Funded by the State Library of Queensland, Education Queensland and Aurukun Shire Council, the Walking on Wik Country – the Outdoor Living Classroom started in 2018 as part of the Flexi Program for disengaged youth and has expanded to include students at the Koolkan Aurukun State School.
Aurukun Shire Council Mayor Keri Tamwoy said the innovative program was using Western technology such as video to help maintain language, culture and knowledge about Country long after Western lifestyles had disrupted the transmission of traditional knowledge in Aurukun.
“Run by IKC Coordinator Noel Waterman, the Outdoor Living Classroom instils pride in both the community’s youth and their Elders who assist,” she said.

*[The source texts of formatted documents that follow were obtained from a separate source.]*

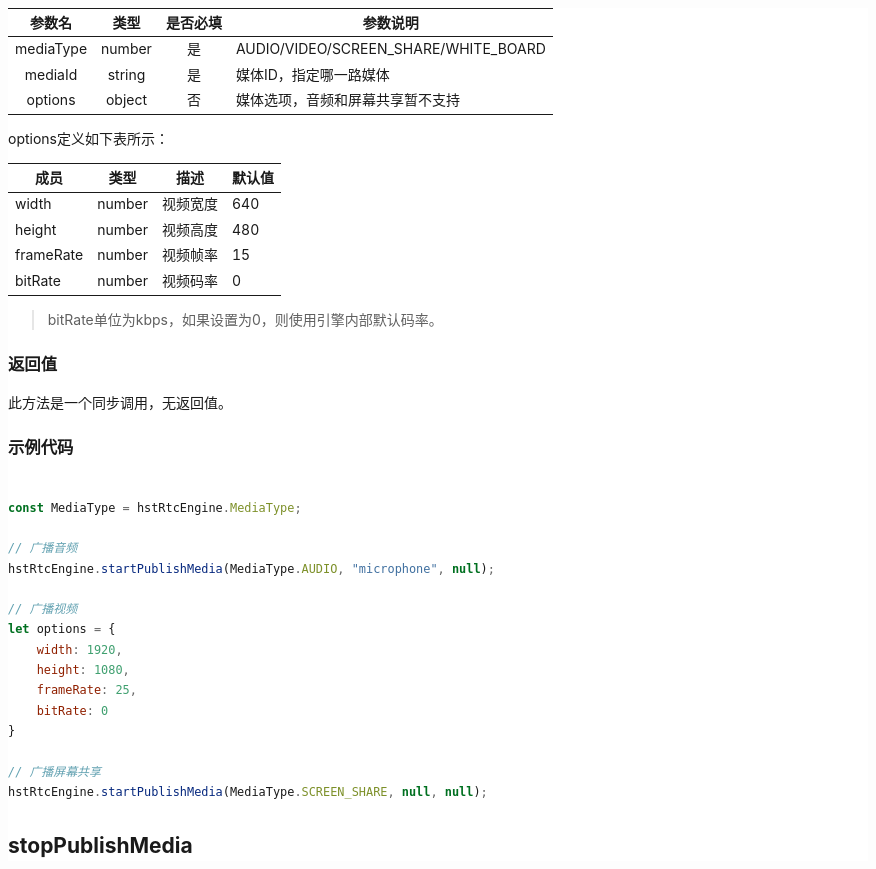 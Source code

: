 | 参数名 | 类型 | 是否必填 | 参数说明 |
| :-: | :-: | :-: | - |
| mediaType | number | 是 | AUDIO/VIDEO/SCREEN_SHARE/WHITE_BOARD |
| mediaId | string | 是 | 媒体ID，指定哪一路媒体 |
| options | object | 否 | 媒体选项，音频和屏幕共享暂不支持 |

options定义如下表所示：

| 成员 | 类型 | 描述 | 默认值 |
| - | - | - | - |
|width | number | 视频宽度 | 640 |
|height | number | 视频高度 | 480 |
|frameRate | number | 视频帧率 | 15 |
|bitRate | number | 视频码率 | 0 |

> bitRate单位为kbps，如果设置为0，则使用引擎内部默认码率。

### 返回值

此方法是一个同步调用，无返回值。

### 示例代码

```js

const MediaType = hstRtcEngine.MediaType;

// 广播音频
hstRtcEngine.startPublishMedia(MediaType.AUDIO, "microphone", null);

// 广播视频
let options = {
	width: 1920,
	height: 1080,
	frameRate: 25,
	bitRate: 0
}

// 广播屏幕共享
hstRtcEngine.startPublishMedia(MediaType.SCREEN_SHARE, null, null);

```


## stopPublishMedia
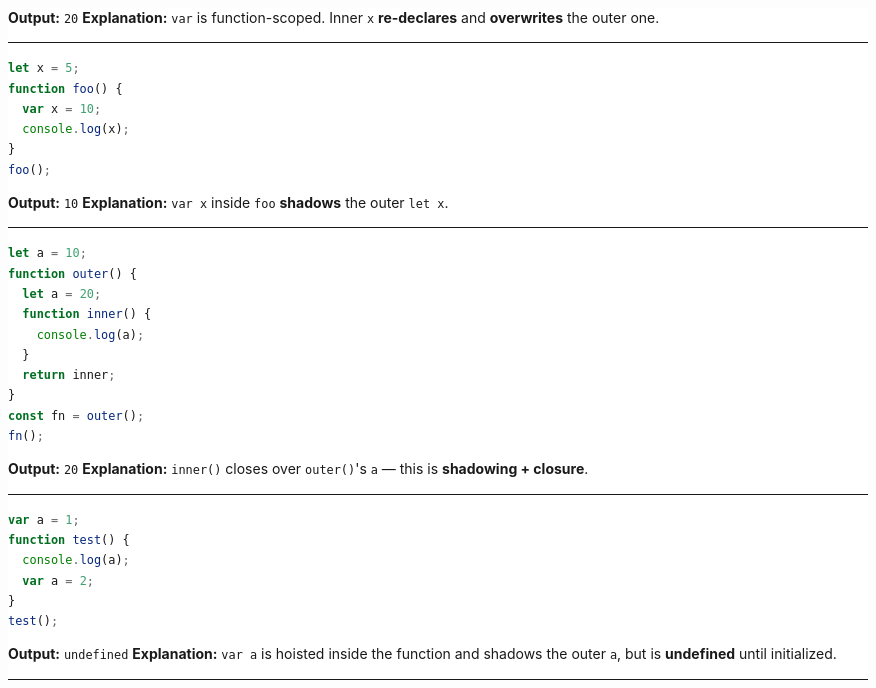 **Output:** `20`
**Explanation:** `var` is function-scoped. Inner `x` **re-declares** and **overwrites** the outer one.

---

```js
let x = 5;
function foo() {
  var x = 10;
  console.log(x);
}
foo();
```

**Output:** `10`
**Explanation:** `var x` inside `foo` **shadows** the outer `let x`.

---

```js
let a = 10;
function outer() {
  let a = 20;
  function inner() {
    console.log(a);
  }
  return inner;
}
const fn = outer();
fn();
```

**Output:** `20`
**Explanation:** `inner()` closes over `outer()`'s `a` — this is **shadowing + closure**.

---

```js
var a = 1;
function test() {
  console.log(a);
  var a = 2;
}
test();
```

**Output:** `undefined`
**Explanation:** `var a` is hoisted inside the function and shadows the outer `a`, but is **undefined** until initialized.

---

“Teacher aide Perry Yunkaporta has been an integral part of the program and his extensive knowledge of the Wik Mungkan language has been invaluable in helping our youth learn to read and write their first language.
“We have since seen more than a dozen Elders become involved by offering to share their knowledge of collecting plants, making dyes, carving canoes and weaving.
“Up to 12 Flexi School students have been attending the IKC to study maths, English, Wik Mungkan and participate in the Outdoor Living Classroom activities.
“Students at Koolkan are participating by sitting with Elders under the school’s mango trees to weave and dye pandanus leaves until COVID-19 restrictions are lifted to allow them to go on excursions.
“The lessons also include filming and post-production so the students can make their own videos.
“The IKC’s Woyan-Min Biocultural Project is part of the program and has produced videos showing traditional body paint, collecting pandanus, hunting mud crab, bush foods and bushfire management.
“These are shared on social media channels so Wik people outside Aurukun continue to learn traditional culture and language.”